News Release

Eye implant developed at Stanford could lead to better glaucoma treatments

Peer-Reviewed Publication

Stanford University

For the 2.2 million Americans battling glaucoma, the main course of action for staving off blindness involves weekly visits to eye specialists who monitor – and control – increasing pressure within the eye.

Now, a tiny eye implant developed at Stanford could enable patients to take more frequent readings from the comfort of home. Daily or hourly measurements of eye pressure could help doctors tailor more effective treatment plans.

Internal optic pressure (IOP) is the main risk factor associated with glaucoma, which is characterized by a continuous loss of specific retina cells and degradation of the optic nerve fiber. The mechanism linking IOP and the damage is not clear, but in most patients IOP levels correlate with the rate of damage.

Reducing IOP to normal or below-normal levels is currently the only treatment available for glaucoma. This requires repeated measurements of the patient's IOP until the levels stabilize. The trick with this, though, is that the readings do not always tell the truth.

Like blood pressure, IOP can vary day-to-day and hour-to-hour; it can be affected by other medications, body posture or even a neck-tie that is knotted too tightly. If patients are tested on a low IOP day, the test can give a false impression of the severity of the disease and affect their treatment in a way that can ultimately lead to worse vision.

The new implant was developed as part of a collaboration between Stephen Quake, a professor of bioengineering and of applied physics at Stanford, and ophthalmologist Yossi Mandel of Bar-Ilan University in Israel. It consists of a small tube – one end is open to the fluids that fill the eye; the other end is capped with a small bulb filled with gas. As the IOP increases, intraocular fluid is pushed into the tube; the gas pushes back against this flow.

As IOP fluctuates, the meniscus – the barrier between the fluid and the gas – moves back and forth in the tube. Patients could use a custom smartphone app or a wearable technology, such as Google Glass, to snap a photo of the instrument at any time, providing a critical wealth of data that could steer treatment. For instance, in one previous study, researchers found that 24-hour IOP monitoring resulted in a change in treatment in up to 80 percent of patients.

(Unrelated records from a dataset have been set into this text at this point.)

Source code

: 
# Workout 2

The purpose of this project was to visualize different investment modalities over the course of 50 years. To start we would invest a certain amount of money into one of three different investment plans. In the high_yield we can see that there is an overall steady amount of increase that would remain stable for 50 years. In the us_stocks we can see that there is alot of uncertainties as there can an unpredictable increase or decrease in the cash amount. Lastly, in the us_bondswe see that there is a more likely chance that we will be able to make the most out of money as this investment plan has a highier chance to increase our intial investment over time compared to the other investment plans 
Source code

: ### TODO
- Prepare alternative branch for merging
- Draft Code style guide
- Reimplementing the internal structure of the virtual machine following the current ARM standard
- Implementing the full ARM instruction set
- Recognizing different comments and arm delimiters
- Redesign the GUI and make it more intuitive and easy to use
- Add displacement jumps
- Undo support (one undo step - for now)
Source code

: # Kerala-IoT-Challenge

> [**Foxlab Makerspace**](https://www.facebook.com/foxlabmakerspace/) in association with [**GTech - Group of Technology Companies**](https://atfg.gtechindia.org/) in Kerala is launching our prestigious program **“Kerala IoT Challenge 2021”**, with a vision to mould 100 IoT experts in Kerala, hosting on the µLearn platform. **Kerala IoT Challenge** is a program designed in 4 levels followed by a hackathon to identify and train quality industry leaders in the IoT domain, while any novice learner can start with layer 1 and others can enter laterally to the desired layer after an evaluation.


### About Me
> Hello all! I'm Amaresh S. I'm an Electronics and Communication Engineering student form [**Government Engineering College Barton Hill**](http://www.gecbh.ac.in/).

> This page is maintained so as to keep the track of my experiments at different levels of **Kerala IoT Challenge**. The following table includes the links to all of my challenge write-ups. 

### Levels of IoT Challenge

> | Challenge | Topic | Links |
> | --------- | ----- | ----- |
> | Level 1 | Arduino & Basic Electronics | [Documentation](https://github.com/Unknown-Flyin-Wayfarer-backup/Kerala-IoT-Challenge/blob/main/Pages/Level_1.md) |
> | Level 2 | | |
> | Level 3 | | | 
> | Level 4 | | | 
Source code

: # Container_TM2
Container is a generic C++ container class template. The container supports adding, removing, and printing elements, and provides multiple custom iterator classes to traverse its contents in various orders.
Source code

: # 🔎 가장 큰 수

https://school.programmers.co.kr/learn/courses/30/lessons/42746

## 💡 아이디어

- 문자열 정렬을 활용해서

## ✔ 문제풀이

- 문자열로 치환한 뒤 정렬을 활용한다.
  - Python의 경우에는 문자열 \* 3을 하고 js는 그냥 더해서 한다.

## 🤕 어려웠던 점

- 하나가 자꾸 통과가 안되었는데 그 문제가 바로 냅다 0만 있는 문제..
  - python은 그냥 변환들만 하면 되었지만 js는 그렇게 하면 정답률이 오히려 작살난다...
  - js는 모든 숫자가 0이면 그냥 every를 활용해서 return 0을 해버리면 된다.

The implant is currently designed to fit inside a standard intraocular lens prosthetic, which many glaucoma patients often get when they have cataract surgery, but the scientists are investigating ways to implant it on its own.

"For me, the charm of this is the simplicity of the device," Quake said. "Glaucoma is a substantial issue in human health. It's critical to catch things before they go off the rails, because once you go of, you can go blind. If patients could monitor themselves frequently, you might see an improvement in treatments."

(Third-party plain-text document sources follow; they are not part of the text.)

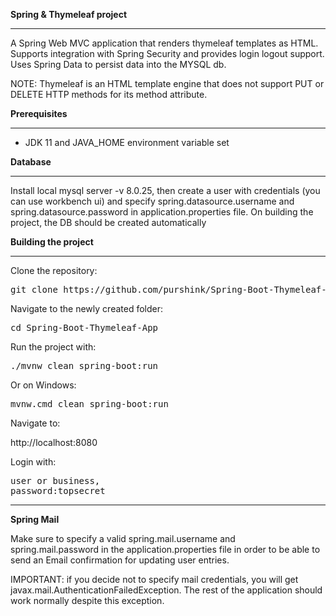 <b>Spring & Thymeleaf project</b>

* * * * *

A Spring Web MVC application that renders thymeleaf templates as HTML. Supports integration with Spring Security and provides login logout support. 
Uses Spring Data to persist data into the MYSQL db. 

NOTE: Thymeleaf is an HTML template engine that does not support PUT or DELETE HTTP methods for its method attribute.

<b>Prerequisites</b>

* * * * *

-   JDK 11 and JAVA_HOME environment variable set



<b>Database</b>

* * * * *

Install local mysql server -v 8.0.25, then create a user with credentials (you can use workbench ui) and specify spring.datasource.username and spring.datasource.password in application.properties file. On building the project, the DB should be created automatically


<b>Building the project</b>

* * * * *

Clone the repository:

<pre>git clone https://github.com/purshink/Spring-Boot-Thymeleaf-App</pre>
Navigate to the newly created folder:

<pre>cd Spring-Boot-Thymeleaf-App</pre>

Run the project with:

<pre>./mvnw clean spring-boot:run</pre>

Or on Windows:

<pre>mvnw.cmd clean spring-boot:run</pre>

Navigate to:

http://localhost:8080

Login with: 
<pre>user or business,
password:topsecret</pre>

* * * * *

<b>Spring Mail</b>

Make sure to specify a valid spring.mail.username and spring.mail.password in the application.properties file in order to be able to send an Email confirmation for updating user entries.

IMPORTANT: if you decide not to specify mail credentials, you will get javax.mail.AuthenticationFailedException. The rest of the application should work normally despite this exception.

Remarkably, the implant won't distort vision. When subjected to the vision test used by the U.S. Air Force, the device caused nearly no optical distortion, the researchers said.

Before they can test the device in humans, however, the scientists say they need to re-engineer the device with materials that will increase the life of the device inside the human eye. Because of the implant's simple design, they expect this will be relatively achievable.

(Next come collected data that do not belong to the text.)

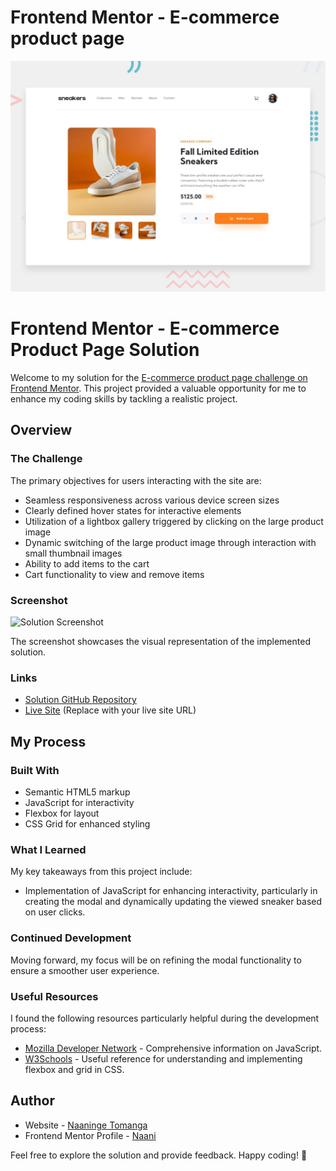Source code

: # Frontend Mentor - E-commerce product page

![Design preview for the E-commerce product page coding challenge](./design/desktop-preview.jpg)

# Frontend Mentor - E-commerce Product Page Solution

Welcome to my solution for the [E-commerce product page challenge on Frontend Mentor](https://www.frontendmentor.io/challenges/ecommerce-product-page-UPsZ9MJp6). This project provided a valuable opportunity for me to enhance my coding skills by tackling a realistic project.

## Overview

### The Challenge

The primary objectives for users interacting with the site are:

- Seamless responsiveness across various device screen sizes
- Clearly defined hover states for interactive elements
- Utilization of a lightbox gallery triggered by clicking on the large product image
- Dynamic switching of the large product image through interaction with small thumbnail images
- Ability to add items to the cart
- Cart functionality to view and remove items

### Screenshot

![Solution Screenshot](./screenshot.jpg)

The screenshot showcases the visual representation of the implemented solution.

### Links

- [Solution GitHub Repository](https://github.com/Naaninge/Front-end)
- [Live Site](https://your-live-site-url.com) (Replace with your live site URL)

## My Process

### Built With

- Semantic HTML5 markup
- JavaScript for interactivity
- Flexbox for layout
- CSS Grid for enhanced styling

### What I Learned

My key takeaways from this project include:

- Implementation of JavaScript for enhancing interactivity, particularly in creating the modal and dynamically updating the viewed sneaker based on user clicks.

### Continued Development

Moving forward, my focus will be on refining the modal functionality to ensure a smoother user experience.

### Useful Resources

I found the following resources particularly helpful during the development process:

- [Mozilla Developer Network](https://developer.mozilla.org/en-US/) - Comprehensive information on JavaScript.
- [W3Schools](https://www.w3schools.com/) - Useful reference for understanding and implementing flexbox and grid in CSS.

## Author

- Website - [Naaninge Tomanga](https://github.com/Naaninge/Front-end)
- Frontend Mentor Profile - [Naani](https://www.frontendmentor.io/profile/Naaninge)

Feel free to explore the solution and provide feedback. Happy coding! 🚀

"I believe that only a few years are needed before clinical trials can be conducted," said Mandel, head of the Ophthalmic Science and Engineering Laboratory at Bar-Ilan University, who collaborated on developing the implant.

The work, published in the current issue of Nature Medicine, was co-authored by Ismail E. Araci, a postdoctoral scholar in Quake's lab, and Baolong Su, a technician in Quake's lab and currently an undergraduate student at the University of California, Los Angeles.